[Extracted data entries]

"""

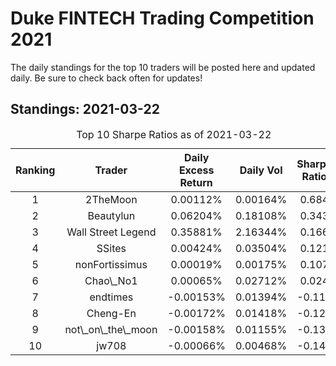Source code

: 
<!-- README.md is generated from README.Rmd. Please edit that file -->

# Duke FINTECH Trading Competition 2021

The daily standings for the top 10 traders will be posted here and
updated daily. Be sure to check back often for updates!

## Standings: 2021-03-22

<table>
<caption>
Top 10 Sharpe Ratios as of 2021-03-22
</caption>
<thead>
<tr>
<th style="text-align:center;">
Ranking
</th>
<th style="text-align:center;">
Trader
</th>
<th style="text-align:center;">
Daily Excess Return
</th>
<th style="text-align:center;">
Daily Vol
</th>
<th style="text-align:center;">
Sharpe Ratio
</th>
</tr>
</thead>
<tbody>
<tr>
<td style="text-align:center;">
1
</td>
<td style="text-align:center;">
2TheMoon
</td>
<td style="text-align:center;">
0.00112%
</td>
<td style="text-align:center;">
0.00164%
</td>
<td style="text-align:center;">
0.684
</td>
</tr>
<tr>
<td style="text-align:center;">
2
</td>
<td style="text-align:center;">
Beautylun
</td>
<td style="text-align:center;">
0.06204%
</td>
<td style="text-align:center;">
0.18108%
</td>
<td style="text-align:center;">
0.343
</td>
</tr>
<tr>
<td style="text-align:center;">
3
</td>
<td style="text-align:center;">
Wall Street Legend
</td>
<td style="text-align:center;">
0.35881%
</td>
<td style="text-align:center;">
2.16344%
</td>
<td style="text-align:center;">
0.166
</td>
</tr>
<tr>
<td style="text-align:center;">
4
</td>
<td style="text-align:center;">
SSites
</td>
<td style="text-align:center;">
0.00424%
</td>
<td style="text-align:center;">
0.03504%
</td>
<td style="text-align:center;">
0.121
</td>
</tr>
<tr>
<td style="text-align:center;">
5
</td>
<td style="text-align:center;">
nonFortissimus
</td>
<td style="text-align:center;">
0.00019%
</td>
<td style="text-align:center;">
0.00175%
</td>
<td style="text-align:center;">
0.107
</td>
</tr>
<tr>
<td style="text-align:center;">
6
</td>
<td style="text-align:center;">
Chao\_No1
</td>
<td style="text-align:center;">
0.00065%
</td>
<td style="text-align:center;">
0.02712%
</td>
<td style="text-align:center;">
0.024
</td>
</tr>
<tr>
<td style="text-align:center;">
7
</td>
<td style="text-align:center;">
endtimes
</td>
<td style="text-align:center;">
-0.00153%
</td>
<td style="text-align:center;">
0.01394%
</td>
<td style="text-align:center;">
-0.110
</td>
</tr>
<tr>
<td style="text-align:center;">
8
</td>
<td style="text-align:center;">
Cheng-En
</td>
<td style="text-align:center;">
-0.00172%
</td>
<td style="text-align:center;">
0.01418%
</td>
<td style="text-align:center;">
-0.121
</td>
</tr>
<tr>
<td style="text-align:center;">
9
</td>
<td style="text-align:center;">
not\_on\_the\_moon
</td>
<td style="text-align:center;">
-0.00158%
</td>
<td style="text-align:center;">
0.01155%
</td>
<td style="text-align:center;">
-0.137
</td>
</tr>
<tr>
<td style="text-align:center;">
10
</td>
<td style="text-align:center;">
jw708
</td>
<td style="text-align:center;">
-0.00066%
</td>
<td style="text-align:center;">
0.00468%
</td>
<td style="text-align:center;">
-0.141
</td>
</tr>
</tbody>
</table>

"""

Action item: Skip the pictures and output all entries exactly.

Response to this task:
Source code

: 
<!-- README.md is generated from README.Rmd. Please edit that file -->

# Duke FINTECH Trading Competition 2021

The daily standings for the top 10 traders will be posted here and
updated daily. Be sure to check back often for updates!

## Standings: 2021-03-22

<table>
<caption>
Top 10 Sharpe Ratios as of 2021-03-22
</caption>
<thead>
<tr>
<th style="text-align:center;">
Ranking
</th>
<th style="text-align:center;">
Trader
</th>
<th style="text-align:center;">
Daily Excess Return
</th>
<th style="text-align:center;">
Daily Vol
</th>
<th style="text-align:center;">
Sharpe Ratio
</th>
</tr>
</thead>
<tbody>
<tr>
<td style="text-align:center;">
1
</td>
<td style="text-align:center;">
2TheMoon
</td>
<td style="text-align:center;">
0.00112%
</td>
<td style="text-align:center;">
0.00164%
</td>
<td style="text-align:center;">
0.684
</td>
</tr>
<tr>
<td style="text-align:center;">
2
</td>
<td style="text-align:center;">
Beautylun
</td>
<td style="text-align:center;">
0.06204%
</td>
<td style="text-align:center;">
0.18108%
</td>
<td style="text-align:center;">
0.343
</td>
</tr>
<tr>
<td style="text-align:center;">
3
</td>
<td style="text-align:center;">
Wall Street Legend
</td>
<td style="text-align:center;">
0.35881%
</td>
<td style="text-align:center;">
2.16344%
</td>
<td style="text-align:center;">
0.166
</td>
</tr>
<tr>
<td style="text-align:center;">
4
</td>
<td style="text-align:center;">
SSites
</td>
<td style="text-align:center;">
0.00424%
</td>
<td style="text-align:center;">
0.03504%
</td>
<td style="text-align:center;">
0.121
</td>
</tr>
<tr>
<td style="text-align:center;">
5
</td>
<td style="text-align:center;">
nonFortissimus
</td>
<td style="text-align:center;">
0.00019%
</td>
<td style="text-align:center;">
0.00175%
</td>
<td style="text-align:center;">
0.107
</td>
</tr>
<tr>
<td style="text-align:center;">
6
</td>
<td style="text-align:center;">
Chao\_No1
</td>
<td style="text-align:center;">
0.00065%
</td>
<td style="text-align:center;">
0.02712%
</td>
<td style="text-align:center;">
0.024
</td>
</tr>
<tr>
<td style="text-align:center;">
7
</td>
<td style="text-align:center;">
endtimes
</td>
<td style="text-align:center;">
-0.00153%
</td>
<td style="text-align:center;">
0.01394%
</td>
<td style="text-align:center;">
-0.110
</td>
</tr>
<tr>
<td style="text-align:center;">
8
</td>
<td style="text-align:center;">
Cheng-En
</td>
<td style="text-align:center;">
-0.00172%
</td>
<td style="text-align:center;">
0.01418%
</td>
<td style="text-align:center;">
-0.121
</td>
</tr>
<tr>
<td style="text-align:center;">
9
</td>
<td style="text-align:center;">
not\_on\_the\_moon
</td>
<td style="text-align:center;">
-0.00158%
</td>
<td style="text-align:center;">
0.01155%
</td>
<td style="text-align:center;">
-0.137
</td>
</tr>
<tr>
<td style="text-align:center;">
10
</td>
<td style="text-align:center;">
jw708
</td>
<td style="text-align:center;">
-0.00066%
</td>
<td style="text-align:center;">
0.00468%
</td>
<td style="text-align:center;">
-0.141
</td>
</tr>
</tbody>
</table>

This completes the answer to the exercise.